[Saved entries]
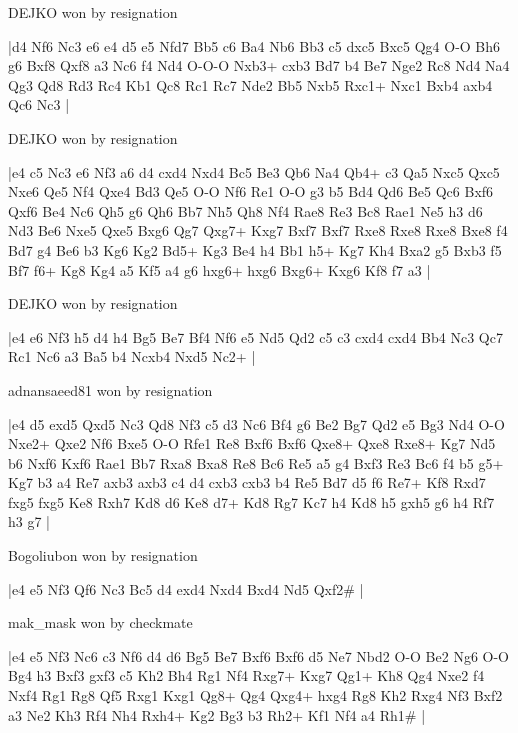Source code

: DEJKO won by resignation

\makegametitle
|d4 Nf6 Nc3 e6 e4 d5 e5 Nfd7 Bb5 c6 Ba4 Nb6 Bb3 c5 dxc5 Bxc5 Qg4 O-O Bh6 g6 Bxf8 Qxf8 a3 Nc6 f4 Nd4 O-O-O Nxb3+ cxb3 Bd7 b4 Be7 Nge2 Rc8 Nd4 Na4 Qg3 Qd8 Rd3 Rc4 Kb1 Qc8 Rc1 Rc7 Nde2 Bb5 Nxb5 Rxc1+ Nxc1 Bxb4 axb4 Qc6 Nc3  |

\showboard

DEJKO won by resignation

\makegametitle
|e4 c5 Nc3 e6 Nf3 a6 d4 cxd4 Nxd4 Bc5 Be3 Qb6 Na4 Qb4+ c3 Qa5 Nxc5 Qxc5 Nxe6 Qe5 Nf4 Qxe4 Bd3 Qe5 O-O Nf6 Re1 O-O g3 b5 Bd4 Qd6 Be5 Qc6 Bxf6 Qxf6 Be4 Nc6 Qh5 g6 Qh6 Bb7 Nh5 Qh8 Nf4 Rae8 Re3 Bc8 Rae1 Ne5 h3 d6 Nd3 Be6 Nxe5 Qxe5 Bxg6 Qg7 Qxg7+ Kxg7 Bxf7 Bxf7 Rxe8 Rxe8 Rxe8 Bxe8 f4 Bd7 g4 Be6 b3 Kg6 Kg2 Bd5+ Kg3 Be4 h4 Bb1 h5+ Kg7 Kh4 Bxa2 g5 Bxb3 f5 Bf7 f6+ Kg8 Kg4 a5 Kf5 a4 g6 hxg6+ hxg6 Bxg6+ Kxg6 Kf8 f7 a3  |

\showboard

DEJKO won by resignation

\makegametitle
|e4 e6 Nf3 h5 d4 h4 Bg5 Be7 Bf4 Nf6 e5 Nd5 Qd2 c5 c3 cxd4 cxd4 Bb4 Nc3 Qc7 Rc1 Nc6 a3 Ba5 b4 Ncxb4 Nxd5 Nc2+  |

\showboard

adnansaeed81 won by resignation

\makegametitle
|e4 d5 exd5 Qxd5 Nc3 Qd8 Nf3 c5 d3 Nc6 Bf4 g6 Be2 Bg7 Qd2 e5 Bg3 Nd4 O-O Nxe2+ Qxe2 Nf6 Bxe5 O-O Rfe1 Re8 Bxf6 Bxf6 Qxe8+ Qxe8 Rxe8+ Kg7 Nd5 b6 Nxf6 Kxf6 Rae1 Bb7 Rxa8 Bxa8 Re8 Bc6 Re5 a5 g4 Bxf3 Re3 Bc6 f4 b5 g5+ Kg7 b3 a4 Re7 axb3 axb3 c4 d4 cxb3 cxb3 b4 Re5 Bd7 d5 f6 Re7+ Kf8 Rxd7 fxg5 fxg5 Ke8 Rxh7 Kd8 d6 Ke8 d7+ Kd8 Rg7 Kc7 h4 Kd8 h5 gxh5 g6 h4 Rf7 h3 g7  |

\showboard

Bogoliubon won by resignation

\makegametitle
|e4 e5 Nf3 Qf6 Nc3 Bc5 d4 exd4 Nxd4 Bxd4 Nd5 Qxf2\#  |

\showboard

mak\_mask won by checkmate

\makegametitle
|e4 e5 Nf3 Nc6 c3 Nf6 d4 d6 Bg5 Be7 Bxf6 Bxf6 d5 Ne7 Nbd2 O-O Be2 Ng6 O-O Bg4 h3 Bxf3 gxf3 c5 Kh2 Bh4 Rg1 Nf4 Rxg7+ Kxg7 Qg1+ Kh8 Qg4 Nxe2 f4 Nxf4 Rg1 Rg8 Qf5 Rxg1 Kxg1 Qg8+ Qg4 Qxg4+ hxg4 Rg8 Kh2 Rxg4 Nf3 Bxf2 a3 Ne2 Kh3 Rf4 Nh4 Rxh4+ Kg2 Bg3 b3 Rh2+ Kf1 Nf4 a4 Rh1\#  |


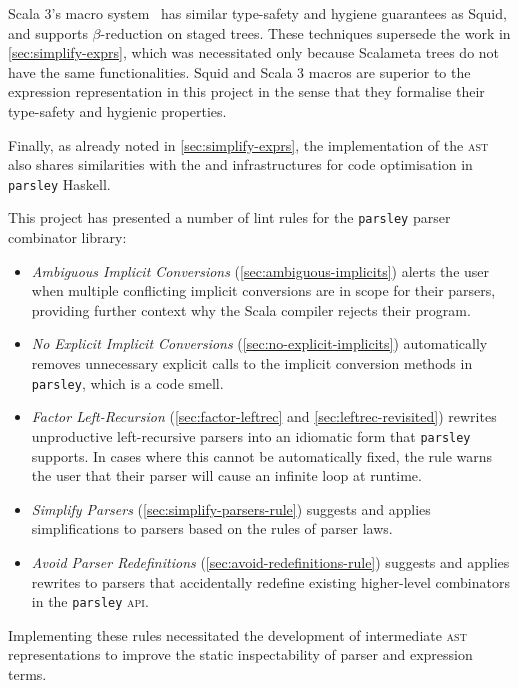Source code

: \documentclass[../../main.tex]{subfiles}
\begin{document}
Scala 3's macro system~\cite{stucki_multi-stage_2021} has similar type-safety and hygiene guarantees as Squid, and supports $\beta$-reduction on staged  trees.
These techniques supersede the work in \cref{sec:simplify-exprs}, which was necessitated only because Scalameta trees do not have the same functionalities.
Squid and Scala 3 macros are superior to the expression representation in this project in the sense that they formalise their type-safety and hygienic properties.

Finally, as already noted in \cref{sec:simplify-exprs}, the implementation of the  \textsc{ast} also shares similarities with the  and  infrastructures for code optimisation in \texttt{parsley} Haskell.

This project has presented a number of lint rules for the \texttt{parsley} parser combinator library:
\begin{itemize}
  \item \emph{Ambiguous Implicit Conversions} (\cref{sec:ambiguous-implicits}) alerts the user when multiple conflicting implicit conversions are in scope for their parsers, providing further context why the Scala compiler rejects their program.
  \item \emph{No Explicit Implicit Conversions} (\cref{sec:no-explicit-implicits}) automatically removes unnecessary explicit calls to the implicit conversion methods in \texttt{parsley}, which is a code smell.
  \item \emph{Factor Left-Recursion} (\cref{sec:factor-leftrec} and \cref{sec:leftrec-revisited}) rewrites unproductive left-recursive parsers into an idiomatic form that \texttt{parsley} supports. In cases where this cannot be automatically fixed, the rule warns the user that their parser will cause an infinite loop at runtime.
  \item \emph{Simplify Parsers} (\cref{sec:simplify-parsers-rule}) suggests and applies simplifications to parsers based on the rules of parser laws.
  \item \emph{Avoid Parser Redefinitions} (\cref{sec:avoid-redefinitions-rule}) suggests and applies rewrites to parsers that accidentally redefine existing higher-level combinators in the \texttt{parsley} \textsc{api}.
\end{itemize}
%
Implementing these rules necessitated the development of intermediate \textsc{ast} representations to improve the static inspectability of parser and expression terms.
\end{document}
---
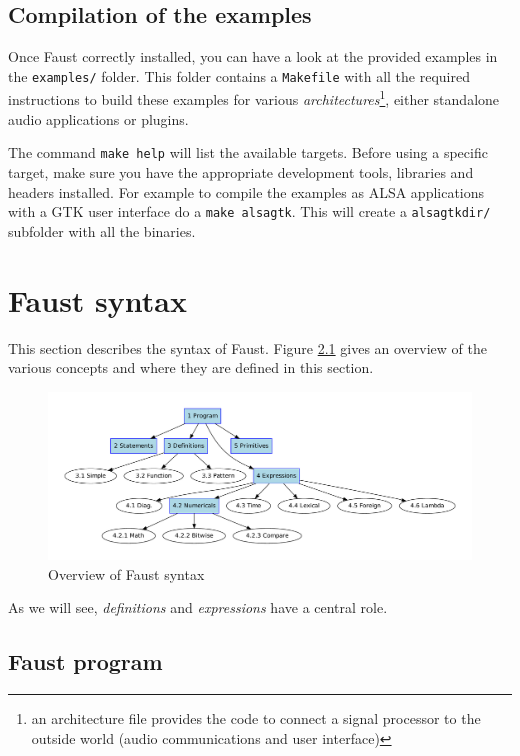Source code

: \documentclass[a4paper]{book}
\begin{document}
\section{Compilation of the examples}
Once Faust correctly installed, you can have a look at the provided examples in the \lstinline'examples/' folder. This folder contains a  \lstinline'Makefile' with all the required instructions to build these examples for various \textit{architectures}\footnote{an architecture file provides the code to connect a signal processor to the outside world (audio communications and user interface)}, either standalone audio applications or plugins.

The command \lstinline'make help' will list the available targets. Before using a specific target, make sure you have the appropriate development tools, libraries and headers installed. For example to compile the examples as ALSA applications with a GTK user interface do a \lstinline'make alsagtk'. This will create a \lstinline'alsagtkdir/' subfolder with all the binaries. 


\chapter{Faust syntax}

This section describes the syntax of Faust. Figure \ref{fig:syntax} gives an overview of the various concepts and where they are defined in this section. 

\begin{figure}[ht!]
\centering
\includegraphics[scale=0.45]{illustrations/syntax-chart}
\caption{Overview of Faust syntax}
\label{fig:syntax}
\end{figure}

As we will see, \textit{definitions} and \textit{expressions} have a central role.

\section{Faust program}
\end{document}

- What is being asked: Search the entries for the word "Conversions", then copy every line in which it is found.

- Output:
  \item \emph{Ambiguous Implicit Conversions} (\cref{sec:ambiguous-implicits}) alerts the user when multiple conflicting implicit conversions are in scope for their parsers, providing further context why the Scala compiler rejects their program.
  \item \emph{No Explicit Implicit Conversions} (\cref{sec:no-explicit-implicits}) automatically removes unnecessary explicit calls to the implicit conversion methods in \texttt{parsley}, which is a code smell.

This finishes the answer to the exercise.